▶ **Problem description**: In the entries that follow, how many lines hold the string "final"? Give only that number.

▶ **Provided data**:
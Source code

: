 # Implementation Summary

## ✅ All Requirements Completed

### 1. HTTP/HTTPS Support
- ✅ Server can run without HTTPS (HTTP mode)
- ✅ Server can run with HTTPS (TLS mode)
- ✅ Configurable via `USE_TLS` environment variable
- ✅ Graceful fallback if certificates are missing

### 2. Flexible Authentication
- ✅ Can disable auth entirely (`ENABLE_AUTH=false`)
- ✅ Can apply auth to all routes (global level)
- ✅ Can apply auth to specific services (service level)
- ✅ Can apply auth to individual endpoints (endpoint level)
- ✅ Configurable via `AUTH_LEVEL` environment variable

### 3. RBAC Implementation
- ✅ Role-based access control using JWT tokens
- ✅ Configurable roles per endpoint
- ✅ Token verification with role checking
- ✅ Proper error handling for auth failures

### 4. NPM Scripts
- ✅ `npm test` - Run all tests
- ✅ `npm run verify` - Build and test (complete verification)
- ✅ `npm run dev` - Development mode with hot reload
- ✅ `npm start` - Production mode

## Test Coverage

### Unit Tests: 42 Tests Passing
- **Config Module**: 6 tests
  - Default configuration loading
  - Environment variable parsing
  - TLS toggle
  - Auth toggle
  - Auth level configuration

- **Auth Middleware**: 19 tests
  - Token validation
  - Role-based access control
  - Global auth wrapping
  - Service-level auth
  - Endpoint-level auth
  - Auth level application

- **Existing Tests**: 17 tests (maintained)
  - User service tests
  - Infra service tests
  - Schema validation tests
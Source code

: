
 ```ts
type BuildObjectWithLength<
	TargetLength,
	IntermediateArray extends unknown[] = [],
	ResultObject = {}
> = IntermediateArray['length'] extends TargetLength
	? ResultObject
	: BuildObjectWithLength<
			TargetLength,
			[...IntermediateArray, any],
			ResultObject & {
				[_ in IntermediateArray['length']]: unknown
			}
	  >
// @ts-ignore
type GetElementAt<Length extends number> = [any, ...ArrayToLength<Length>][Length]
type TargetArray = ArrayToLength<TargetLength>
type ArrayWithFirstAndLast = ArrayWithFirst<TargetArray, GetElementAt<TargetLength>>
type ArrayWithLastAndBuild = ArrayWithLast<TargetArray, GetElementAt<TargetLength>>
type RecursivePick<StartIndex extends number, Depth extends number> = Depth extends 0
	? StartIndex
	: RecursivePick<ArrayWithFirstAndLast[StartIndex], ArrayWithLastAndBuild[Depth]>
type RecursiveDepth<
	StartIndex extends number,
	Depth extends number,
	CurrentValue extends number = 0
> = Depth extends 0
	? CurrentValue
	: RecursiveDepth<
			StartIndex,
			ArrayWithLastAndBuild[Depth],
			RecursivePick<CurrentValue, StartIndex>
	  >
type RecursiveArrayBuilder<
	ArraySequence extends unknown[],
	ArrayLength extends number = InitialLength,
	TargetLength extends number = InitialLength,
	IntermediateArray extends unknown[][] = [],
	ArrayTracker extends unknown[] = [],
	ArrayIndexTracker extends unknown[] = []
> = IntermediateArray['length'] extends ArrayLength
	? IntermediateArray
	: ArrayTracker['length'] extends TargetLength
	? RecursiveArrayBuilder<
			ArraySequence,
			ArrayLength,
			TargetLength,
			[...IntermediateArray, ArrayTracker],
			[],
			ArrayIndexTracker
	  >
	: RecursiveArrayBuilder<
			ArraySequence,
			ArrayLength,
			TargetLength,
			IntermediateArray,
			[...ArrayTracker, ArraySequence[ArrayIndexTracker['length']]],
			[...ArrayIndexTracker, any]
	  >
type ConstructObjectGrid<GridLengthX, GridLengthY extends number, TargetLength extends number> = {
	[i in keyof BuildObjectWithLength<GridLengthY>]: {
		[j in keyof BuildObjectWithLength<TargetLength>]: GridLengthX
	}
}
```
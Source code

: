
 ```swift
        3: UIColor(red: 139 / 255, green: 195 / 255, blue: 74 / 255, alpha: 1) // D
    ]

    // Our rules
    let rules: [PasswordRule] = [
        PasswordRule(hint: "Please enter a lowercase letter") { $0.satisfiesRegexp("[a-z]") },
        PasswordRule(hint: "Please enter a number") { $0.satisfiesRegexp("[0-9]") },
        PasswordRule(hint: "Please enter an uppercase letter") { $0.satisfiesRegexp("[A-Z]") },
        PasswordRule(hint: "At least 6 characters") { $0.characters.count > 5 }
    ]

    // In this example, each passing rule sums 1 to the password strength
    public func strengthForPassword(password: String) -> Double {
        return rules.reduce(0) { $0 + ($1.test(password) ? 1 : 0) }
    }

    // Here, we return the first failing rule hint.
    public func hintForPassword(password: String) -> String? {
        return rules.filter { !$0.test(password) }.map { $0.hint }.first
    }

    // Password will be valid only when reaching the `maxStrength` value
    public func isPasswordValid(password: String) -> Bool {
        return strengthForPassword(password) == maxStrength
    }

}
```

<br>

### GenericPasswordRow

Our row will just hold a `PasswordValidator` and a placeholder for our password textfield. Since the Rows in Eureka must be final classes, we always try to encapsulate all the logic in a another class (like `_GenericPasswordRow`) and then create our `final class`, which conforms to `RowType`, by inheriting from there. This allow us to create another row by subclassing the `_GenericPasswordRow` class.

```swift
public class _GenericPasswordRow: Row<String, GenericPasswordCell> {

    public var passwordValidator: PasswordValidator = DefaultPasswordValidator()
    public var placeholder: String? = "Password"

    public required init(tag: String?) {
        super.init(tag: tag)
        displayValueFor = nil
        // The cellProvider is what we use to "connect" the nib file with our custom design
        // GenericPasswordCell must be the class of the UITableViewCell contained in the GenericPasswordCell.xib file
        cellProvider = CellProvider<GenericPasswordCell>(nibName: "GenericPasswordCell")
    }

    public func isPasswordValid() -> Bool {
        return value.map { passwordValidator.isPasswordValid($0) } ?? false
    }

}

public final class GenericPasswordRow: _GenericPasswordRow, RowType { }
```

▶ **Exercise output**: 2